XAV939 Improves the Prognosis of Myocardial Infarction by Blocking the Wnt/β-Catenin Signalling Pathway.

Abstract

Myocardial infarction (MI) is closely related to the Wnt signalling pathway, but the role of XAV939 (a Wnt/β-catenin signalling pathway blocker) in MI has not been elucidated. The purpose of this study was to explore the role of XAV939 in mouse hearts andto provide a new and feasible treatment for improving the prognosis of MI. C57BL/6 (male, 8 weeks old, 20-25 g) mice were selected for our study. The MI model was made by ligating the left anterior descending coronary artery. On day 28 after the operation, cardiac function was examined by echocardiography. Infarct size, fibrosis, and angiogenesis were individually measured by TTC assays, Masson's trichrome staining, and CD31 analysis, respectively. Apoptosis was examined by TdT-mediated dUTP nick-end labelling (TUNEL) staining.

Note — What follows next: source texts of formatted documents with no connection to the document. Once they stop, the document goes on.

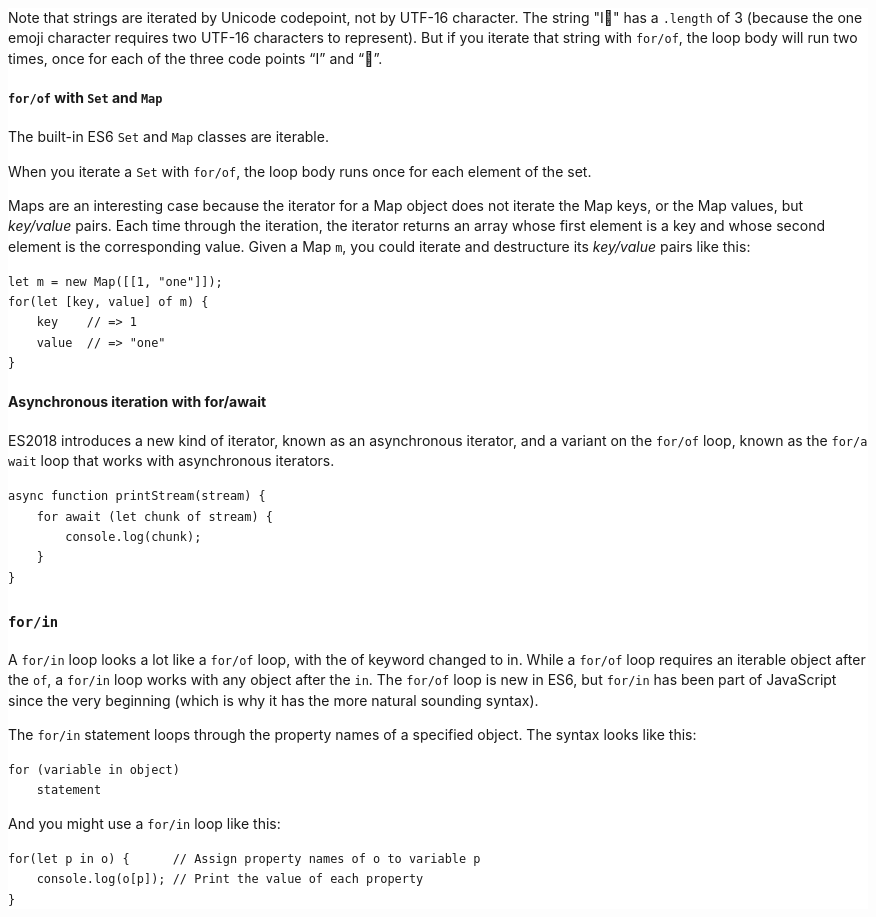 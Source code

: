 Note that strings are iterated by Unicode codepoint, not by UTF-16 character. The string "I💓" has a `.length` of 3 (because the one emoji character requires two UTF-16 characters to represent). But if you iterate that string with `for/of`, the loop body will run two times, once for each of the three code points “I” and “💓”.

#### `for/of` with `Set` and `Map`

The built-in ES6 `Set` and `Map` classes are iterable.  

When you iterate a `Set` with `for/of`, the loop body runs once for each element of the set.

Maps are an interesting case because the iterator for a Map object does not iterate the Map keys, or the Map values, but *key/value* pairs. Each time through the iteration, the iterator returns an array whose first element is a key and whose second element is the corresponding value.  Given a Map `m`, you could iterate and destructure its *key/value* pairs like this:

```
let m = new Map([[1, "one"]]);
for(let [key, value] of m) {
    key    // => 1
    value  // => "one"
}
```

#### Asynchronous iteration with for/await

ES2018 introduces a new kind of iterator, known as an asynchronous iterator, and a variant on the `for/of` loop, known as the `for/await` loop that works with asynchronous iterators.

```
async function printStream(stream) {
    for await (let chunk of stream) {
        console.log(chunk);
    }
}
```

### `for/in`

A `for/in` loop looks a lot like a `for/of` loop, with the of keyword changed to in. While a `for/of` loop requires an iterable object after the `of`, a `for/in` loop works with any object after the `in`. The `for/of` loop is new in ES6, but `for/in` has been part of JavaScript since the very beginning (which is why it has the more natural sounding syntax).

The `for/in` statement loops through the property names of a specified object. The syntax looks like this:

```
for (variable in object)
    statement
```

And you might use a `for/in` loop like this:

```
for(let p in o) {      // Assign property names of o to variable p
    console.log(o[p]); // Print the value of each property
}
```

The expression of Wnt, β-catenin, caspase 3, Bax, and Bcl-2 was determined by western blotting. XAV939 successfully blocked Wnt/β-catenin signalling pathway activation in cardiomyocytes after MI by promoting the degradation of β-catenin. XAV939 suppressed fibrosis and apoptosis, promoted angiogenesis, reduced myocardial infarct size and improved cardiac function after MI. XAV939 can reduce myocardial infarct size and improve cardiac function by blocking the Wnt/β-catenin signalling pathway, which may provide a new strategy for improving the prognosis of MI.